** Opening Entries shown block **

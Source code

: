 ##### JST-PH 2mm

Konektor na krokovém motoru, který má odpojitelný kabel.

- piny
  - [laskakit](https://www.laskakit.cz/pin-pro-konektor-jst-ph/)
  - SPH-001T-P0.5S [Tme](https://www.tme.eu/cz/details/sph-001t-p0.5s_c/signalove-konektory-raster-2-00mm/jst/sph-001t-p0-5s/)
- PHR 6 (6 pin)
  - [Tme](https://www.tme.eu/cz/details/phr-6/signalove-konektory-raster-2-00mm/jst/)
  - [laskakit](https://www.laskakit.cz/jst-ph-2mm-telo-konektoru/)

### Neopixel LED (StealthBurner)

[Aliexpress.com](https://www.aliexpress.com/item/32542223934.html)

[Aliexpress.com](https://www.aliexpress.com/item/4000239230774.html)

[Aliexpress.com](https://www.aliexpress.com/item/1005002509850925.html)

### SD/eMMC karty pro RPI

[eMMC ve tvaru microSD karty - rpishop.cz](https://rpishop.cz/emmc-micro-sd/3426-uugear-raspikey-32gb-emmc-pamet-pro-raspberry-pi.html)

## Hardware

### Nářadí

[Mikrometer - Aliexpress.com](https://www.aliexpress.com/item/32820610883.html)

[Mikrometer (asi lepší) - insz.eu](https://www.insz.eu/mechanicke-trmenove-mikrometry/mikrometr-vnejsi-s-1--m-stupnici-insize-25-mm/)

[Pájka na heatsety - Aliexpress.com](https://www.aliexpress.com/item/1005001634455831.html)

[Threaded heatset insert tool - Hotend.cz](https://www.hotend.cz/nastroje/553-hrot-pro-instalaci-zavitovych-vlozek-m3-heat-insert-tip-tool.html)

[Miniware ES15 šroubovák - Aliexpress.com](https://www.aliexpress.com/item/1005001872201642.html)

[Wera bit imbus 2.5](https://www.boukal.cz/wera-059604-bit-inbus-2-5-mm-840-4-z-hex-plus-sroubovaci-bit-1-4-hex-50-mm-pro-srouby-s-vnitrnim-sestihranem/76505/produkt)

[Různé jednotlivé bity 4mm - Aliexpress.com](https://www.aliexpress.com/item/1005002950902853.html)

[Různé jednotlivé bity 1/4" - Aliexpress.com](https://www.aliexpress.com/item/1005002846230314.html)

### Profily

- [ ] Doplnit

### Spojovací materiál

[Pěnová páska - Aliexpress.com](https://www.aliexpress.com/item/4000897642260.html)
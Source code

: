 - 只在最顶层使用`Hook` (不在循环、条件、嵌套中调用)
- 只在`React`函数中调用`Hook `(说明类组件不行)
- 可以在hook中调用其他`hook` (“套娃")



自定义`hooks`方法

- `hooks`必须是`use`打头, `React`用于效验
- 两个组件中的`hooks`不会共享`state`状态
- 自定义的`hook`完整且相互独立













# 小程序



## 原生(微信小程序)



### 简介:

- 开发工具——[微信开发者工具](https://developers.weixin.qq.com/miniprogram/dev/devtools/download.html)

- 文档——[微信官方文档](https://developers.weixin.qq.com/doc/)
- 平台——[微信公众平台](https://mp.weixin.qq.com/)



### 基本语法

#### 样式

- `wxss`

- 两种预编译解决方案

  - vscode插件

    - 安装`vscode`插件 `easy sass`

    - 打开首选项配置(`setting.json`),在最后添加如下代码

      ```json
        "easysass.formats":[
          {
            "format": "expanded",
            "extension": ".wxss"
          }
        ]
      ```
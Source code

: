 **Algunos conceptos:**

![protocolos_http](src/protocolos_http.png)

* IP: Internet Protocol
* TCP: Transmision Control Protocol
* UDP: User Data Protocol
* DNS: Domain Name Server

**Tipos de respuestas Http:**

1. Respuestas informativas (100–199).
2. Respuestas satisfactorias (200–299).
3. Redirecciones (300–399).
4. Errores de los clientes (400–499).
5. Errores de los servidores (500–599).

** Closing Entries shown block **

About this exercise: All the lines above must be output exactly, with none omitted.

Output of the exercise:
Source code

: ##### JST-PH 2mm

Konektor na krokovém motoru, který má odpojitelný kabel.

- piny
  - [laskakit](https://www.laskakit.cz/pin-pro-konektor-jst-ph/)
  - SPH-001T-P0.5S [Tme](https://www.tme.eu/cz/details/sph-001t-p0.5s_c/signalove-konektory-raster-2-00mm/jst/sph-001t-p0-5s/)
- PHR 6 (6 pin)
  - [Tme](https://www.tme.eu/cz/details/phr-6/signalove-konektory-raster-2-00mm/jst/)
  - [laskakit](https://www.laskakit.cz/jst-ph-2mm-telo-konektoru/)

### Neopixel LED (StealthBurner)

[Aliexpress.com](https://www.aliexpress.com/item/32542223934.html)

[Aliexpress.com](https://www.aliexpress.com/item/4000239230774.html)

[Aliexpress.com](https://www.aliexpress.com/item/1005002509850925.html)

### SD/eMMC karty pro RPI

[eMMC ve tvaru microSD karty - rpishop.cz](https://rpishop.cz/emmc-micro-sd/3426-uugear-raspikey-32gb-emmc-pamet-pro-raspberry-pi.html)

## Hardware

### Nářadí

[Mikrometer - Aliexpress.com](https://www.aliexpress.com/item/32820610883.html)

[Mikrometer (asi lepší) - insz.eu](https://www.insz.eu/mechanicke-trmenove-mikrometry/mikrometr-vnejsi-s-1--m-stupnici-insize-25-mm/)

[Pájka na heatsety - Aliexpress.com](https://www.aliexpress.com/item/1005001634455831.html)

[Threaded heatset insert tool - Hotend.cz](https://www.hotend.cz/nastroje/553-hrot-pro-instalaci-zavitovych-vlozek-m3-heat-insert-tip-tool.html)

[Miniware ES15 šroubovák - Aliexpress.com](https://www.aliexpress.com/item/1005001872201642.html)

[Wera bit imbus 2.5](https://www.boukal.cz/wera-059604-bit-inbus-2-5-mm-840-4-z-hex-plus-sroubovaci-bit-1-4-hex-50-mm-pro-srouby-s-vnitrnim-sestihranem/76505/produkt)

[Různé jednotlivé bity 4mm - Aliexpress.com](https://www.aliexpress.com/item/1005002950902853.html)

[Různé jednotlivé bity 1/4" - Aliexpress.com](https://www.aliexpress.com/item/1005002846230314.html)

### Profily

- [ ] Doplnit

### Spojovací materiál

[Pěnová páska - Aliexpress.com](https://www.aliexpress.com/item/4000897642260.html)
Source code

: - 只在最顶层使用`Hook` (不在循环、条件、嵌套中调用)
- 只在`React`函数中调用`Hook `(说明类组件不行)
- 可以在hook中调用其他`hook` (“套娃")



自定义`hooks`方法

- `hooks`必须是`use`打头, `React`用于效验
- 两个组件中的`hooks`不会共享`state`状态
- 自定义的`hook`完整且相互独立













# 小程序



## 原生(微信小程序)



### 简介:

- 开发工具——[微信开发者工具](https://developers.weixin.qq.com/miniprogram/dev/devtools/download.html)

- 文档——[微信官方文档](https://developers.weixin.qq.com/doc/)
- 平台——[微信公众平台](https://mp.weixin.qq.com/)



### 基本语法

#### 样式

- `wxss`

- 两种预编译解决方案

  - vscode插件

    - 安装`vscode`插件 `easy sass`

    - 打开首选项配置(`setting.json`),在最后添加如下代码

      ```json
        "easysass.formats":[
          {
            "format": "expanded",
            "extension": ".wxss"
          }
        ]
      ```
Source code

: **Algunos conceptos:**

![protocolos_http](src/protocolos_http.png)

* IP: Internet Protocol
* TCP: Transmision Control Protocol
* UDP: User Data Protocol
* DNS: Domain Name Server

**Tipos de respuestas Http:**

1. Respuestas informativas (100–199).
2. Respuestas satisfactorias (200–299).
3. Redirecciones (300–399).
4. Errores de los clientes (400–499).
5. Errores de los servidores (500–599).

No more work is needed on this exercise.